Second, the system can temporarily fail. What does that mean? That means that because of the airspeed of the aircraft and the extreme "air loads" on the tail (due to the opposite struggle of the elevators opposing the stabilizer, a nose-up versus nose-down tug of war), the motors on the pitch trim system may be unable to develop sufficient torque to reposition the Stabilizer, which, after all, is a very large surface (a small wing, in fact). If this happens, the only method of decreasing those tremendous airloads is to slow the aircraft, which is what the aircrew reported they were doing. The question is, can you slow down enough to regain the ability to move the pitch trim before you run out of elevator control, which decreases with decreasing airspeed.

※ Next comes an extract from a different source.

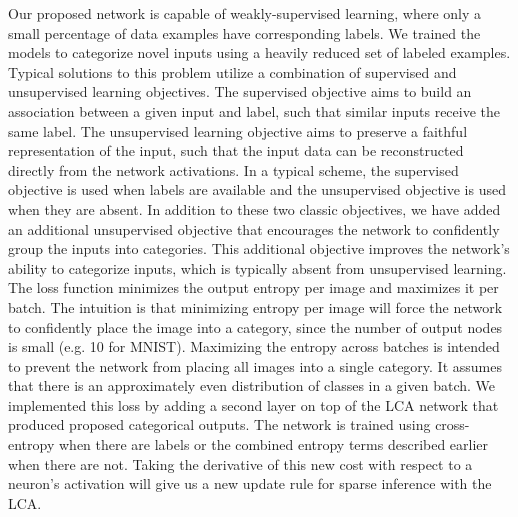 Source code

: Our proposed network is capable of weakly-supervised learning, where only a small percentage of data examples have corresponding labels. We trained the models to categorize novel inputs using a heavily reduced set of labeled examples. Typical solutions to this problem utilize a combination of supervised and unsupervised learning objectives. The supervised objective aims to build an association between a given input and label, such that similar inputs receive the same label. The unsupervised learning objective aims to preserve a faithful representation of the input, such that the input data can be reconstructed directly from the network activations. In a typical scheme, the supervised objective is used when labels are available and the unsupervised objective is used when they are absent. In addition to these two classic objectives, we have added an additional unsupervised objective that encourages the network to confidently group the inputs into categories. This additional objective improves the network’s ability to categorize inputs, which is typically absent from unsupervised learning. The loss function minimizes the output entropy per image and maximizes it per batch. The intuition is that minimizing entropy per image will force the network to confidently place the image into a category, since the number of output nodes is small (e.g. 10 for MNIST). Maximizing the entropy across batches is intended to prevent the network from placing all images into a single category. It assumes that there is an approximately even distribution of classes in a given batch. We implemented this loss by adding a second layer on top of the LCA network that produced proposed categorical outputs. The network is trained using cross-entropy when there are labels or the combined entropy terms described earlier when there are not. Taking the derivative of this new cost with respect to a neuron's activation will give us a new update rule for sparse inference with the LCA.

In addition, any of us would want to do a "controllability check" while still at fifteen to twenty thousand feet to find out how slow we could safely fly the airplane for a landing approach. We would never want to do such experimenting close to the ground where there's no vertical room for recovery if we go too far in the test. Without doing a controllability check, we would be gambling unacceptably by guessing at what airspeed would be safe. During a controllability check, we would carefully extend the flaps, and perhaps the landing gear, and check the flying characteristics of the airplane in order to decide precisely how to safely fly back to an airport runway. It was during this phase of flight that the pilots of Alaska 261 apparently lost the ability to maintain controlled flight. Obviously, and tragically, nothing they did from 17,000 to impact enabled them to regain control and stop the dive.

Conclusions:
They have to wait, of course - conclusions, that is. What we have right now is just the following:
-The Pitch Trim system of the MD-83 being used as Alaska 261 was implicated by the pilots themselves as having caused a controllability problem.
-The pilots were unable to maintain controlled flight, which indicates a major malfunction or series of malfunctions in the flight control system.
-The pilots were correctly engaged in the process of configuring and otherwise probing the envelope of safe flight (airspeeds, configurations, etc.) With which to safely approach Los Angeles International when the aircraft departed controlled flight.
-The aircraft, with all aboard, were lost.

The cockpit voice recorder has been recovered as of Thursday morning and will probably be a significant help in knowing the precise nature of the pilot's struggle (what they were trying to solve to the best of their knowledge and discussion). The flight data recorder will be found soon, despite the apparent disconnection of its "pinger" (the small appendage which creates a sonar-readable sound for recovery purposes when under water). The FDR should show the NTSB the precise position of the Horizontal Stabilizer at all times during the flight, which will be invaluable information in reconstructing the sequence of events which led to the emergency. However, the NTSB will need to recover the entirety of the vertical tail structure, the Horizontal Stabilizer and the entire stabilizer trim system in order to know precisely what was wrong, and how the problem started.

In the meantime, it is appropriate, I think, to recall even in the depths of sympathy and shock over this loss, that airline flying continues to be the safest form of transportation, and that while galvanizing in every way, this tragedy is an anomaly, not a warning of deterioration. As aviation does so uniquely and well, we will suck this accident investigation dry of methods to guarantee there will never be a repeat.

And finally, please say a prayer for those lost, and for the grieving families of those left behind. There but for the grace of God, go any of us.